Frédérick Alary, copropriétaire de la Ferme Raymond Alary et Fils

Alimentations des ruminants

Vingt producteurs ovins et de bovins de boucherie participent aux neuf activités de recherche de la deuxième cellule d’innovation, portant sur l’alimentation des ruminants et la régie des plantes fourragères. L’été dernier, ils ont eu la tâche d’échantillonner leurs pâturages pour évaluer la qualité de la nourriture actuellement consommée par leurs animaux. « Ces données ne sont pas vues souvent au Québec. Ce sont des données super intéressantes à avoir, oui pour le projet, mais pour le Québec de façon générale et pour les productions ovines et bovines », a mentionné l’agronome Ann-Sophy Côté, qui coordonne les cellules 2 et 3. Les résultats permettront de créer des rations types, puis d’analyser les gains de poids des animaux et la qualité des fourrages récoltés pour tenter de les améliorer.

Un autre volet portera sur la diversification des espèces fourragères pour créer des systèmes fourragers plus résilients face aux changements climatiques. Les émissions entériques des animaux ne seront pas physiquement évaluées dans ce projet, mais seront modélisées. Toutefois, deux bilans carbone seront effectués, en début et en fin de projet, afin d’analyser la mise en place des nouvelles pratiques. 

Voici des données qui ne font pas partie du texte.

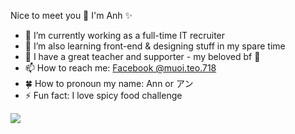Nice to meet you 👋
I'm Anh ✨
- 🔭 I’m currently working as a full-time IT recruiter
- 🌱 I’m also learning front-end & designing stuff in my spare time
- 🧑 I have a great teacher and supporter - my beloved bf 🏹
- 📫 How to reach me: [Facebook @muoi.teo.718](https://www.facebook.com/muoi.teo.718)
- 🍀 How to pronoun my name: Ann or アン
- ⚡ Fun fact: I love spicy food challenge

<img src="https://github-readme-stats.vercel.app/api?username=ananana3112&&show_icons=true&title_color=ffffff&icon_color=bb2acf&text_color=daf7dc&bg_color=151515">
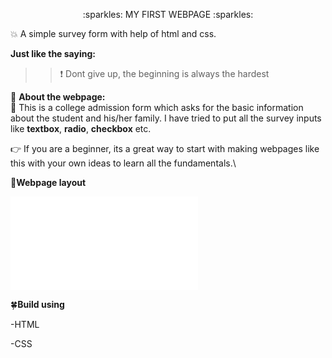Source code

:<p align="center">:sparkles: MY FIRST WEBPAGE :sparkles: </p>

:boom: A simple survey form with help of html and css.


 **Just like the saying:**
 >>:exclamation: Dont give up, the beginning is always the hardest 

:dizzy: **About the webpage:**\
:cherry_blossom: This is a college admission form which asks for the basic information about the student and his/her family. I have tried to put all the survey inputs like **textbox**, **radio**, **checkbox** etc.

:point_right: If you are a beginner, its a great way to start with making webpages like this with your own ideas to learn all the fundamentals.\

:blue_heart:**Webpage layout**

![click here](file:///C:/Users/Anju/Desktop/study/project.html)

:four_leaf_clover:**Build using**

-HTML

-CSS

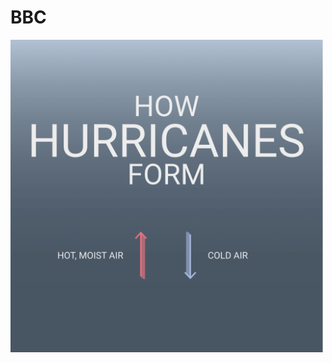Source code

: # BBC

<!-- <img style="width:300px" src="hurricane.gif" alt="description of gif" /> 
 -->
<img style="width:500px; margin: 0 auto" src="hurricane_3.gif" alt="description of gif" /> 

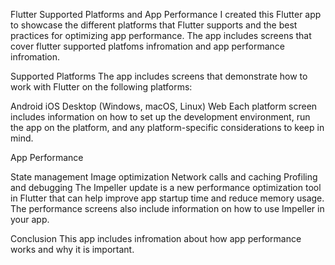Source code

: Flutter Supported Platforms and App Performance
I created this Flutter app to showcase the different platforms that Flutter supports and the best practices for optimizing app performance. The app includes screens that cover flutter supported platfoms infromation and app performance infromation.

Supported Platforms
The app includes screens that demonstrate how to work with Flutter on the following platforms:

Android
iOS
Desktop (Windows, macOS, Linux)
Web
Each platform screen includes information on how to set up the development environment, run the app on the platform, and any platform-specific considerations to keep in mind.

App Performance

State management
Image optimization
Network calls and caching
Profiling and debugging
The Impeller update is a new performance optimization tool in Flutter that can help improve app startup time and reduce memory usage. 
The performance screens also include information on how to use Impeller in your app.

Conclusion
This app includes infromation about how app performance works and why it is important.



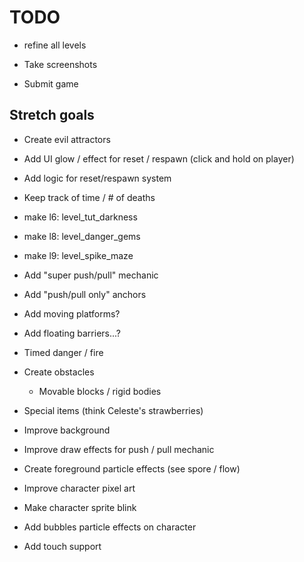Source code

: # TODO

- refine all levels

- Take screenshots
- Submit game

## Stretch goals

- Create evil attractors
- Add UI glow / effect for reset / respawn (click and hold on player)
- Add logic for reset/respawn system
- Keep track of time / # of deaths

- make l6: level_tut_darkness
- make l8: level_danger_gems
- make l9: level_spike_maze


- Add "super push/pull" mechanic
- Add "push/pull only" anchors
- Add moving platforms?
- Add floating barriers...?
- Timed danger / fire
- Create obstacles
  - Movable blocks / rigid bodies
- Special items (think Celeste's strawberries)

- Improve background
- Improve draw effects for push / pull mechanic
- Create foreground particle effects (see spore / flow)
- Improve character pixel art
- Make character sprite blink
- Add bubbles particle effects on character

- Add touch support
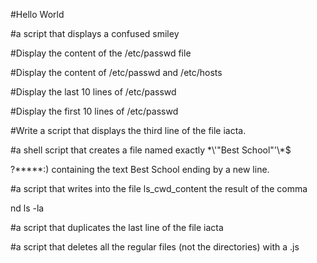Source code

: 
#Hello World                                                              

#a script that displays a confused smiley                                 

#Display the content of the /etc/passwd file                              

#Display the content of /etc/passwd and /etc/hosts                        

#Display the last 10 lines of /etc/passwd                                 

#Display the first 10 lines of /etc/passwd                                

#Write a script that displays the third line of the file iacta.           

#a shell script that creates a file named exactly \*\\'"Best School"\'\\*$

\?\*\*\*\*\*:) containing the text Best School ending by a new line.      

#a script that writes into the file ls_cwd_content the result of the comma

nd ls -la                                                                 

#a script that duplicates the last line of the file iacta                 

#a script that deletes all the regular files (not the directories) with a .js 


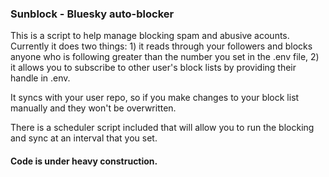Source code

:### Sunblock - Bluesky auto-blocker

This is a script to help manage blocking spam and abusive acounts. Currently it does two things: 1) it reads through your followers and blocks anyone who is following greater than the number 
you set in the .env file, 2) it allows you to subscribe to other user's block lists by providing their handle in .env.

It syncs with your user repo, so if you make changes to your block list manually and they won't be overwritten.

There is a scheduler script included that will allow you to run the blocking and sync at an interval that you set.

#### Code is under heavy construction. 

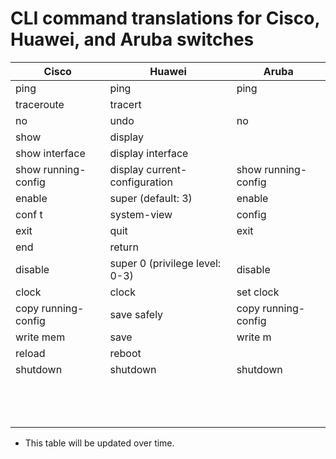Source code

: # CLI command translations for Cisco, Huawei, and Aruba switches
| Cisco                | Huawei                         | Aruba               |
|----------------------|--------------------------------|---------------------|
| ping                 | ping                           | ping                |
| traceroute           | tracert                        |                     |
| no <command>         | undo <command>                 | no <command>        |
| show                 | display                        |                     |
| show interface       | display interface              |                     |
| show running-config  | display current-configuration  | show running-config |
| enable               | super (default: 3)             | enable              |
| conf t               | system-view                    | config              |
| exit                 | quit                           | exit                |
| end                  | return                         |                     |
| disable              | super 0 (privilege level: 0-3) | disable             |
| clock                | clock                          | set clock           |
| copy running-config  | save safely                    | copy running-config |
| write mem            | save                           | write m             |
| reload               | reboot                         |   |
| shutdown             | shutdown                       | shutdown  |
|   |   |   |
|   |   |   |
|   |   |   |
|   |   |   |
|   |   |   |
|   |   |   |
|   |   |   |
|   |   |   |
|   |   |   |
|   |   |   |
|   |   |   |
|   |   |   |
|   |   |   |

* This table will be updated over time.
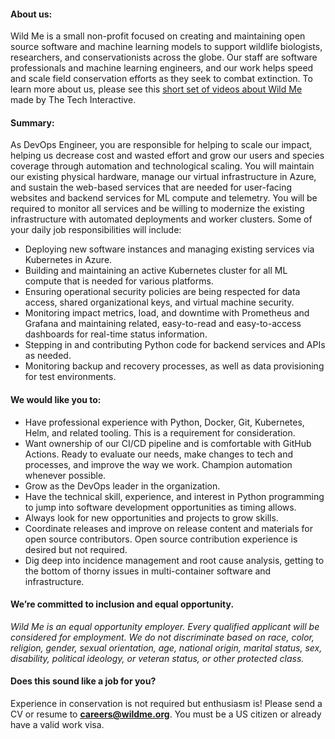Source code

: 
#### About us:

Wild Me is a small non-profit focused on creating and maintaining open source software and machine learning models to support wildlife biologists, researchers, and conservationists across the globe. Our staff are software professionals and machine learning engineers, and our work helps speed and scale field conservation efforts as they seek to combat extinction. To learn more about us, please see this [short set of videos about Wild Me](https://www.youtube.com/watch?v=Z1ex2jeNyTA&list=PLy9Z_P3t7XMAqVzS9w0aEAM-2KHFXGf3c&index=13) made by The Tech Interactive.

#### Summary:
As DevOps Engineer, you are responsible for helping to scale our impact, helping us decrease cost and wasted effort and grow our users and species coverage through automation and technological scaling. You will maintain our existing physical hardware, manage our virtual infrastructure in Azure, and sustain the web-based services that are needed for user-facing websites and backend services for ML compute and telemetry. You will be required to monitor all services and be willing to modernize the existing infrastructure with automated deployments and worker clusters. Some of your daily job responsibilities will include:

 - Deploying new software instances and managing existing services via Kubernetes in Azure.
 - Building and maintaining an active Kubernetes cluster for all ML compute that is needed for various platforms.
 - Ensuring operational security policies are being respected for data access, shared organizational keys, and virtual machine security.
 - Monitoring impact metrics, load, and downtime with Prometheus and Grafana and maintaining related, easy-to-read and easy-to-access dashboards for real-time status information.
 - Stepping in and contributing Python code for backend services and APIs as needed.
 - Monitoring backup and recovery processes, as well as data provisioning for test environments.

#### We would like you to:

 - Have professional experience with Python, Docker, Git, Kubernetes, Helm, and related tooling. This is a requirement for consideration.
 - Want ownership of our CI/CD pipeline and is comfortable with GitHub Actions. Ready to evaluate our needs, make changes to tech and processes, and improve the way we work. Champion automation whenever possible.
 - Grow as the DevOps leader in the organization.
 - Have the technical skill, experience, and interest in Python programming to jump into software development opportunities as timing allows.
 - Always look for new opportunities and projects to grow skills. 
 - Coordinate releases and improve on release content and materials for open source contributors. Open source contribution experience is desired but not required.
 - Dig deep into incidence management and root cause analysis, getting to the bottom of thorny issues in multi-container software and infrastructure.

#### We’re committed to inclusion and equal opportunity.

*Wild Me is an equal opportunity employer. Every qualified applicant will be considered for employment. We do not discriminate based on race, color, religion, gender, sexual orientation, age, national origin, marital status, sex, disability, political ideology, or veteran status, or other protected class.*

#### Does this sound like a job for you?

Experience in conservation is not required but enthusiasm is!
Please send a CV or resume to **<ins>careers@wildme.org</ins>**. You must be a US citizen or already have a valid work visa.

Gestion des lisiers et foin d’odeur

La troisième cellule s’intéressera à la gestion des lisiers, puisqu’elle représente 26,5 % des émissions du secteur agricole québécois. Seize producteurs de lait, porcins, ovins et bovins documenteront leurs pratiques en lien avec la gestion des déjections animales liquides en 2024.

On peut quand même avoir un impact significatif en faisant des changements de pratiques à la fosse qui, des fois, n’ont juste pas été explorés ou sont limités par la réalité climatique, les équipements.

Ann-Sophy Côté, agronome

La température et les émanations de méthane et d’ammoniac seront corrélées avec les pratiques à la ferme, puis les pertes d’azote seront évaluées au champ après des changements de gestion de la fosse.

Les chercheurs prévoient également étudier l’acidification des lisiers à l’acide sulfurique, dont les potentiels de réduction sont estimés à 50 % du méthane volatilisé et de 50 à 70 % de l’ammoniac volatilisé. Les tests se feront en station expérimentale en 2025, et si les résultats sont concluants, dans les fermes en 2026.

La quatrième cellule visera à utiliser les savoirs ancestraux pour réduire les GES.  Deux fermes travailleront avec des chercheurs et la Nation W8banaki sur la réappropriation du savoir et la réintroduction du foin d’odeur sur le territoire de ce peuple des Premières Nations. Cette plante est une herbe aromatique qui a des racines profondes et qui pourrait modifier la santé du sol en deux ans.

Selon Agriclimat, l’un des partenaires de réalisation du laboratoire vivant, les émissions des sols représentent 59 % des émissions de GES d’une ferme de référence en grandes cultures.

Agroforesterie et aménagement des cours d’eau

Finalement, une dizaine de producteurs participeront aux quatre activités de recherche consacrées à l’aménagement durable des cours d’eau et à la plantation de haies agroforestières en milieu agricole. L’aménagement actuel des cours d’eau ne tient pas compte de l’hydromorphologie, c’est-à-dire l’érosion, le transport et l’accumulation de sédiments dans le cours d’eau. Cela pourrait rendre ces derniers plus résilients face aux inondations et réduire les charges d’entretien des producteurs.

Les chercheurs évalueront également la contribution des haies agroforestières à la séquestration de carbone et à la santé des sols en fonction de leur âge, de leur essence, de la texture du sol et de la distance entre la haie et le champ, notamment.

Racines d’avenir est le deuxième laboratoire vivant actif au Québec. Il est financé par Agriculture et Agroalimentaire Canada et bénéficie d’une enveloppe de 8,9 M$ jusqu’en 2028. Il est coordonné par l’Union des producteurs agricoles.